Privacy Integrated Queries

MONDAY, JANUARY 25, 2021 •

PL

This paper addresses a growing problem concerning the security and privacy of large data pools. The context of the problem presents a current trend where large amounts of individual data ranging across a large spectrum of information are collected, analyzed, and shared by a variety of technology companies. While the data is received under the promise that it will remain private, the reality is that data analysis and storage systems are built in a way that does not reliably guarantee the privacy of underlying records, and while there have been advancements in designing privacy preserving algorithm, this approach has been completely outpaced by the explosion in the diversity and amount of data being gathered. This problem is further exacerbated by the difficulty of collaboration between non-expert data analysts and data providers, groups that are coming from completely different domains. The goal of PINQ is to approach this problem with differential privacy, a primitive that allows for data based on group patterns to be shared, but not through querying individual records. The reason PINQ solves this problem is because of how differential privacy works for any arbitrary data type, from numeric and text values to images for medical purposes.

The PINQ language is primarily based on the differential privacy guarantee. The “Privacy Integrated Queries” is an API that allows one to compute on privacy sensitive data sets that guarantees underlying records are protected from being exposed. PINQ itself is a DSL that aims to be simple yet expressive enough to provide security, high performance, and a wide range of possible analyses. PINQ is very similar to LINQ, but the main differences include 1. No direct accesses to data (aggregations disabled) 2. Users get access to aggregations specially designed for privacy preservation and 3. All queries provide differential privacy. The main innovation is that queries are first filtered against a set of checks for tricks and compliance to a data policy, then randomly executed. The author also describes this term called “stability”, which refers to how transformations for data sets are at most a constant “C” different from the true result.

The author gives a bit of an overview regarding how the PINQ language works. I think one of the challenges is whether this language is easily usable. While the method headers for PINQ don’t look too different from LINQ, it seems like writing in PINQ does require a basic understanding of security primitives. For instance, the author makes use of a PINQAgent that acts as a privacy proxy. While the system seemingly can be easily attached to an existing query driven language, it does not entirely abstract away privacy primitives. As a result, this may be easy to use for computer scientists who have some domain knowledge in security. However, for data providers or analysts who don’t have a background, this may not be as usable.

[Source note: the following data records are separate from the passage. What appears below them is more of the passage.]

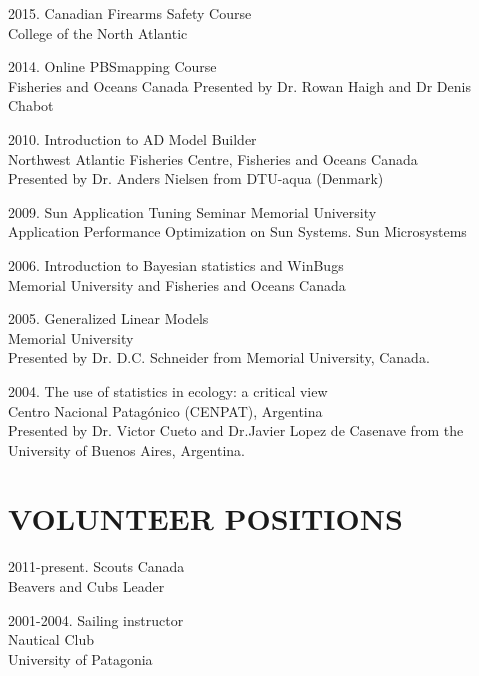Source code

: \documentclass{res}
\begin{document}
\begin{resume}
\begin{hangparas}{.4in}{1}
2015. Canadian Firearms Safety Course\\
College of the North Atlantic

2014. Online PBSmapping  Course\\
Fisheries and Oceans Canada 
Presented by Dr. Rowan Haigh and Dr Denis Chabot

2010. Introduction to AD Model Builder\\
Northwest Atlantic Fisheries Centre, Fisheries and Oceans Canada \\
Presented by Dr. Anders Nielsen from DTU-aqua (Denmark)

2009. Sun Application Tuning Seminar
Memorial University\\
Application Performance Optimization on Sun Systems. Sun Microsystems

2006. Introduction to Bayesian statistics and WinBugs\\
Memorial University and Fisheries and Oceans Canada 

2005. Generalized Linear Models\\
Memorial University\\
Presented by Dr. D.C. Schneider from Memorial University, Canada.

2004. The use of statistics in ecology: a critical view  \\
Centro Nacional Patag\'{o}nico (CENPAT), Argentina\\
Presented by Dr. Victor Cueto and Dr.Javier Lopez de Casenave from the University of Buenos Aires, Argentina.

\end{hangparas}

\section{VOLUNTEER POSITIONS}
\vspace{0.2in}
\begin{hangparas}{.9in}{1}
2011-present. Scouts Canada	\\	
Beavers and Cubs Leader

2001-2004. Sailing instructor \\
Nautical Club\\
University of Patagonia
\end{hangparas}


\end{resume}
\end{document}
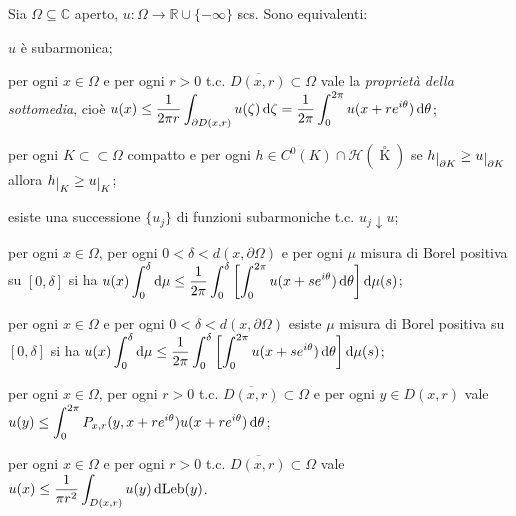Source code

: \begin{thm} \label{car_subarmo}
  Sia $\Omega \subseteq \mathbb{C}$ aperto, $u:\Omega \longrightarrow \mathbb{R}\cup\{-\infty\}$ scs. Sono equivalenti:
  \begin{nlist}
    \item $u$ è subarmonica;
    \item per ogni $x \in \Omega$ e per ogni $r>0$ t.c. $\overline{D(x,r)} \subset \Omega$ vale la \textit{proprietà della sottomedia}, cioè $\displaystyle u(x) \le \frac{1}{2\pi r} \int_{\partial D(x,r)} u(\zeta)\mathop{}\!\mathrm{d}\zeta=\frac{1}{2\pi}\int_0^{2\pi} u(x+re^{i\theta})\mathop{}\!\mathrm{d}\theta$;
    \item per ogni $K \subset\subset \Omega$ compatto e per ogni $h \in C^0(K) \cap \mathcal{H}\left(\mathop {K}\limits^ \circ\right)$ se $h\restrict{\partial K}\ge u \restrict{\partial K}$ allora $h\restrict{K} \ge u \restrict{K}$;
    \item esiste una successione $\{u_j\}$ di funzioni subarmoniche t.c. $u_j \downarrow u$;
    \item per ogni $x \in \Omega$, per ogni $0<\delta<d(x, \partial \Omega)$ e per ogni $\mu$ misura di Borel positiva su $[0,\delta]$ si ha $\displaystyle u(x)\int_0^{\delta} \mathop{}\!\mathrm{d}\mu \le \frac{1}{2\pi}\int_0^{\delta}\left[\int_0^{2\pi} u(x+se^{i\theta})\mathop{}\!\mathrm{d}\theta\right]\mathop{}\!\mathrm{d}\mu(s)$;
    \item per ogni $x \in \Omega$ e per ogni $0<\delta<d(x, \partial \Omega)$ esiste $\mu$ misura di Borel positiva su $[0,\delta]$ si ha $\displaystyle u(x)\int_0^{\delta} \mathop{}\!\mathrm{d}\mu \le \frac{1}{2\pi}\int_0^{\delta}\left[\int_0^{2\pi} u(x+se^{i\theta})\mathop{}\!\mathrm{d}\theta\right]\mathop{}\!\mathrm{d}\mu(s)$;
    \item per ogni $x \in \Omega$, per ogni $r>0$ t.c. $\overline{D(x,r)}\subset \Omega$ e per ogni $y \in D(x,r)$ vale $\displaystyle u(y) \le \int_0^{2\pi} P_{x,r}(y,x+re^{i\theta})u(x+re^{i\theta})\mathop{}\!\mathrm{d}\theta$;
    \item per ogni $x \in \Omega$ e per ogni $r>0$ t.c. $\overline{D(x,r)}\subset \Omega$ vale $\displaystyle u(x) \le \frac{1}{\pi r^2} \int_{D(x,r)} u(y)\mathop{}\!\mathrm{d}\text{Leb}(y)$.
  \end{nlist}
\end{thm}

One of the more significant research questions to ask is the accuracy of queries generated by PINQ. While the author’s evaluations seemingly demonstrate that inaccuracy is bounded, it would be more reassuring with either formal methods and proofs or practical validation with a larger array of datasets. Another direction would be to expand the base of queries that PINQ is able to capture. PINQ has extensible design that should allow for support of transformations and aggregations unique to certain types of data or purposes. Last but not least, I think the performance costs and overhead associated with PINQ can be elaborated upon with advancements in either the accuracy or expression coverage of PINQ.